EXERCISE AIM: Look through the records below for the line holding "ния) - любое". Write it out exactly, with each following line through the line holding "exp и присваивает результат var < expl < exp2".

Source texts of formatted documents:
....................

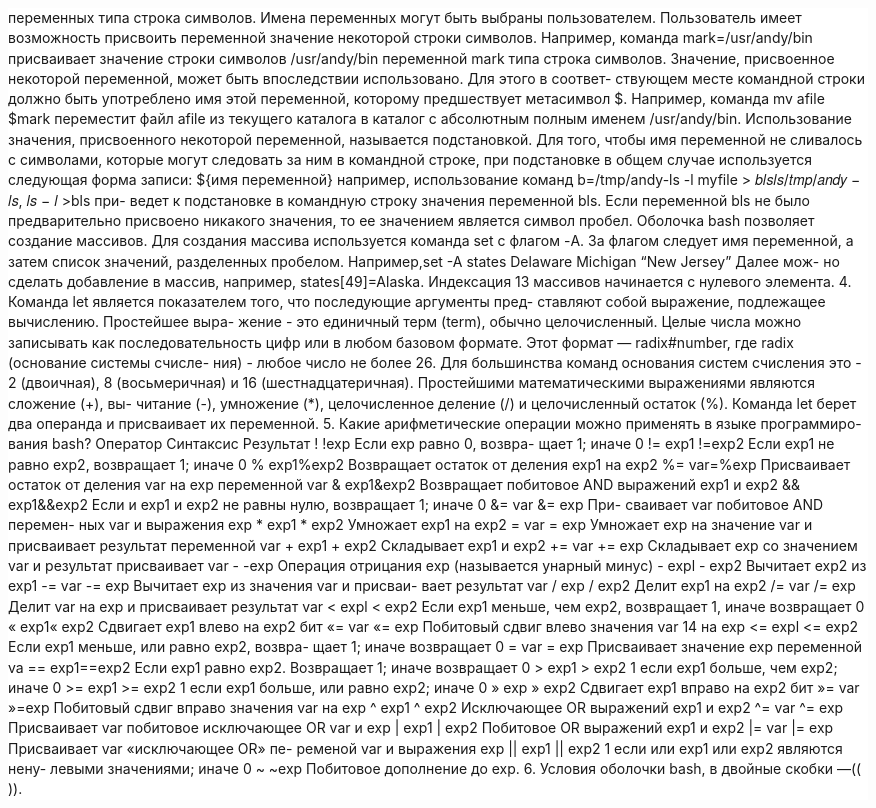 переменных типа строка символов. Имена переменных могут быть
выбраны пользователем. Пользователь имеет возможность присвоить
переменной значение некоторой строки символов. Например, команда
mark=/usr/andy/bin присваивает значение строки символов /usr/andy/bin
переменной mark типа строка символов. Значение, присвоенное некоторой
переменной, может быть впоследствии использовано. Для этого в соответ-
ствующем месте командной строки должно быть употреблено имя этой
переменной, которому предшествует метасимвол $. Например, команда
mv afile $mark переместит файл afile из текущего каталога в каталог с
абсолютным полным именем /usr/andy/bin. Использование значения,
присвоенного некоторой переменной, называется подстановкой. Для того,
чтобы имя переменной не сливалось с символами, которые могут следовать
за ним в командной строке, при подстановке в общем случае используется
следующая форма записи: ${имя переменной} например, использование
команд b=/tmp/andy-ls -l myfile > 𝑏𝑙𝑠𝑙𝑠/𝑡𝑚𝑝/𝑎𝑛𝑑𝑦 − 𝑙𝑠, 𝑙𝑠 − 𝑙 >bls при-
ведет к подстановке в командную строку значения переменной bls. Если
переменной bls не было предварительно присвоено никакого значения, то
ее значением является символ пробел. Оболочка bash позволяет создание
массивов. Для создания массива используется команда set с флагом -A. За
флагом следует имя переменной, а затем список значений, разделенных
пробелом. Например,set -A states Delaware Michigan “New Jersey” Далее мож-
но сделать добавление в массив, например, states[49]=Alaska. Индексация
13
массивов начинается с нулевого элемента.
4. Команда let является показателем того, что последующие аргументы пред-
ставляют собой выражение, подлежащее вычислению. Простейшее выра-
жение - это единичный терм (term), обычно целочисленный. Целые числа
можно записывать как последовательность цифр или в любом базовом
формате. Этот формат — radix#number, где radix (основание системы счисле-
ния) - любое число не более 26. Для большинства команд основания систем
счисления это - 2 (двоичная), 8 (восьмеричная) и 16 (шестнадцатеричная).
Простейшими математическими выражениями являются сложение (+), вы-
читание (-), умножение (*), целочисленное деление (/) и целочисленный
остаток (%). Команда let берет два операнда и присваивает их переменной.
5. Какие арифметические операции можно применять в языке программиро-
вания bash? Оператор Синтаксис Результат ! !ехр Если ехр равно 0, возвра-
щает 1; иначе 0 != ехр1 !=ехр2 Если ехр1 не равно ехр2, возвращает 1; иначе
0 % ехр1%ехр2 Возвращает остаток от деления ехр1 на ехр2 %= var=%exp
Присваивает остаток от деления var на ехр переменной var & ехр1&ехр2
Возвращает побитовое AND выражений ехр1 и ехр2 && ехр1&&ехр2 Если
и ехр1 и ехр2 не равны нулю, возвращает 1; иначе 0 &= var &= ехр При-
сваивает var побитовое AND перемен- ных var и выражения ехр * ехр1 *
ехр2 Умножает ехр1 на ехр2 = var = ехр Умножает ехр на значение var и
присваивает результат переменной var + ехр1 + ехр2 Складывает ехр1 и
ехр2 += var += ехр Складывает ехр со значением var и результат присваивает
var - -exp Операция отрицания exp (называется унарный минус) - expl - exp2
Вычитает exp2 из exp1 -= var -= exp Вычитает exp из значения var и присваи-
вает результат var / exp / exp2 Делит exp1 на exp2 /= var /= exp Делит var на
exp и присваивает результат var < expl < exp2
Если exp1 меньше, чем exp2, возвращает 1, иначе возвращает 0 « exp1« exp2
Сдвигает exp1 влево на exp2 бит «= var «= exp Побитовый сдвиг влево значения var
14
на exp <= expl <= exp2 Если exp1 меньше, или равно exp2, возвра- щает 1; иначе
возвращает 0 = var = exp Присваивает значение exp переменной va == exp1==exp2
Если exp1 равно exp2. Возвращает 1; иначе возвращает 0 > exp1 > exp2 1 если exp1
больше, чем exp2; иначе 0 >= exp1 >= exp2 1 если exp1 больше, или равно exp2;
иначе 0 » exp » exp2 Сдвигает exp1 вправо на exp2 бит »= var »=exp Побитовый
сдвиг вправо значения var на exp ^ exp1 ^ exp2 Исключающее OR
выражений exp1 и exp2 ^= var ^= exp Присваивает var побитовое исключающее
OR var и exp | exp1 | exp2 Побитовое OR выражений exp1 и exp2 |= var |= exp
Присваивает var «исключающее OR» пе- ременой var и выражения exp || exp1 ||
exp2 1 если или exp1 или exp2 являются нену- левыми значениями; иначе 0 ~
~exp Побитовое дополнение до exp.
6. Условия оболочки bash, в двойные скобки —(( )).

....................

EXPECTED ANSWER:
ния) - любое число не более 26. Для большинства команд основания систем
счисления это - 2 (двоичная), 8 (восьмеричная) и 16 (шестнадцатеричная).
Простейшими математическими выражениями являются сложение (+), вы-
читание (-), умножение (*), целочисленное деление (/) и целочисленный
остаток (%). Команда let берет два операнда и присваивает их переменной.
5. Какие арифметические операции можно применять в языке программиро-
вания bash? Оператор Синтаксис Результат ! !ехр Если ехр равно 0, возвра-
щает 1; иначе 0 != ехр1 !=ехр2 Если ехр1 не равно ехр2, возвращает 1; иначе
0 % ехр1%ехр2 Возвращает остаток от деления ехр1 на ехр2 %= var=%exp
Присваивает остаток от деления var на ехр переменной var & ехр1&ехр2
Возвращает побитовое AND выражений ехр1 и ехр2 && ехр1&&ехр2 Если
и ехр1 и ехр2 не равны нулю, возвращает 1; иначе 0 &= var &= ехр При-
сваивает var побитовое AND перемен- ных var и выражения ехр * ехр1 *
ехр2 Умножает ехр1 на ехр2 = var = ехр Умножает ехр на значение var и
присваивает результат переменной var + ехр1 + ехр2 Складывает ехр1 и
ехр2 += var += ехр Складывает ехр со значением var и результат присваивает
var - -exp Операция отрицания exp (называется унарный минус) - expl - exp2
Вычитает exp2 из exp1 -= var -= exp Вычитает exp из значения var и присваи-
вает результат var / exp / exp2 Делит exp1 на exp2 /= var /= exp Делит var на
exp и присваивает результат var < expl < exp2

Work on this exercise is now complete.